Report each line of the data that has "need" somewhere in it.

====================

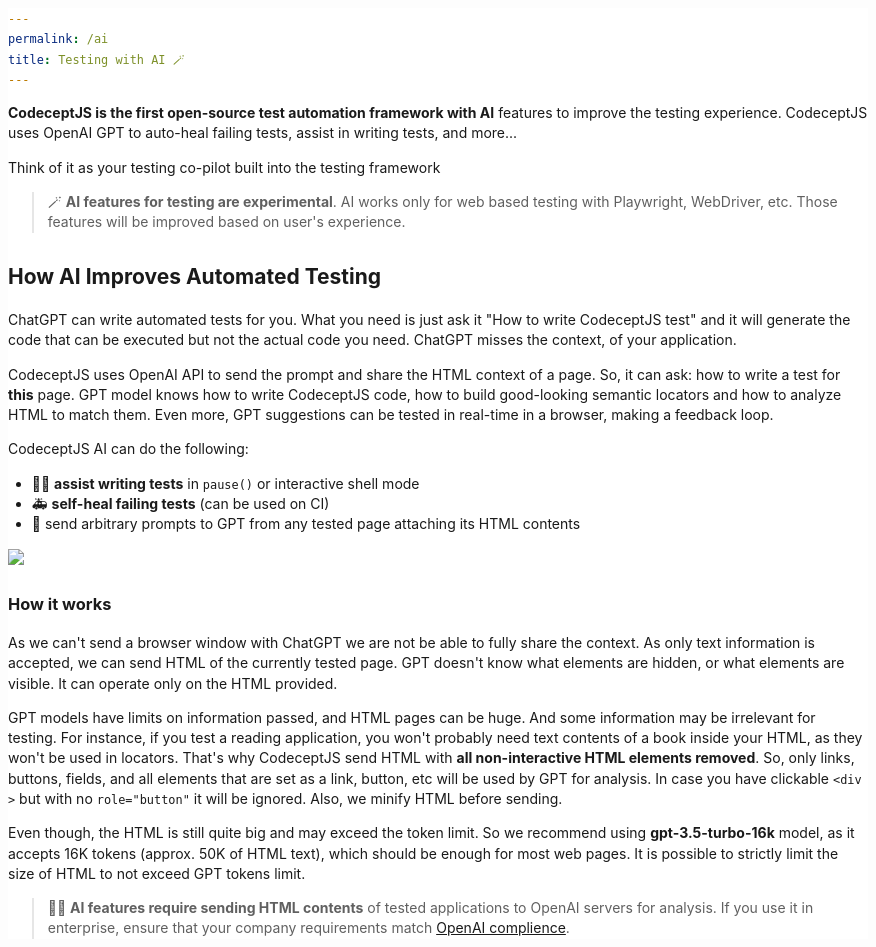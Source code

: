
```yaml
---
permalink: /ai
title: Testing with AI 🪄 
---
```


**CodeceptJS is the first open-source test automation framework with AI** features to improve the testing experience. CodeceptJS uses OpenAI GPT to auto-heal failing tests, assist in writing tests, and more...

Think of it as your testing co-pilot built into the testing framework

> 🪄 **AI features for testing are experimental**. AI works only for web based testing with Playwright, WebDriver, etc. Those features will be improved based on user's experience.


## How AI Improves Automated Testing

ChatGPT can write automated tests for you. What you need is just ask it "How to write CodeceptJS test" and it will generate the code that can be executed but not the actual code you need. ChatGPT misses the context, of your application. 

CodeceptJS uses OpenAI API to send the prompt and share the HTML context of a page. So, it can ask: how to write a test for **this** page. GPT model knows how to write CodeceptJS code, how to build good-looking semantic locators and how to analyze HTML to match them. Even more, GPT suggestions can be tested in real-time in a browser, making a feedback loop.

CodeceptJS AI can do the following:

* 🏋️‍♀️ **assist writing tests** in `pause()` or interactive shell mode
* 🚑 **self-heal failing tests** (can be used on CI)
* 💬 send arbitrary prompts to GPT from any tested page attaching its HTML contents

![](/images/fill_form.gif)

### How it works

As we can't send a browser window with ChatGPT we are not be able to fully share the context. As only text information is accepted, we can send HTML of the currently tested page. GPT doesn't know what elements are hidden, or what elements are visible. It can operate only on the HTML provided.

GPT models have limits on information passed, and HTML pages can be huge. And some information may be irrelevant for testing. For instance, if you test a reading application, you won't probably need text contents of a book inside your HTML, as they won't be used in locators. That's why CodeceptJS send HTML with **all non-interactive HTML elements removed**. So, only links, buttons, fields, and all elements that are set as a link, button, etc will be used by GPT for analysis. In case you have clickable `<div>` but with no `role="button"` it will be ignored. Also, we minify HTML before sending.

Even though, the HTML is still quite big and may exceed the token limit. So we recommend using **gpt-3.5-turbo-16k** model, as it accepts 16K tokens (approx. 50K of HTML text), which should be enough for most web pages. It is possible to strictly limit the size of HTML to not exceed GPT tokens limit.

> 👨‍💼 **AI features require sending HTML contents** of tested applications to OpenAI servers for analysis. If you use it in enterprise, ensure that your company requirements match [OpenAI complience](https://openai.com/security).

====================

▶ [Expected answer]
ChatGPT can write automated tests for you. What you need is just ask it "How to write CodeceptJS test" and it will generate the code that can be executed but not the actual code you need. ChatGPT misses the context, of your application. 
GPT models have limits on information passed, and HTML pages can be huge. And some information may be irrelevant for testing. For instance, if you test a reading application, you won't probably need text contents of a book inside your HTML, as they won't be used in locators. That's why CodeceptJS send HTML with **all non-interactive HTML elements removed**. So, only links, buttons, fields, and all elements that are set as a link, button, etc will be used by GPT for analysis. In case you have clickable `<div>` but with no `role="button"` it will be ignored. Also, we minify HTML before sending.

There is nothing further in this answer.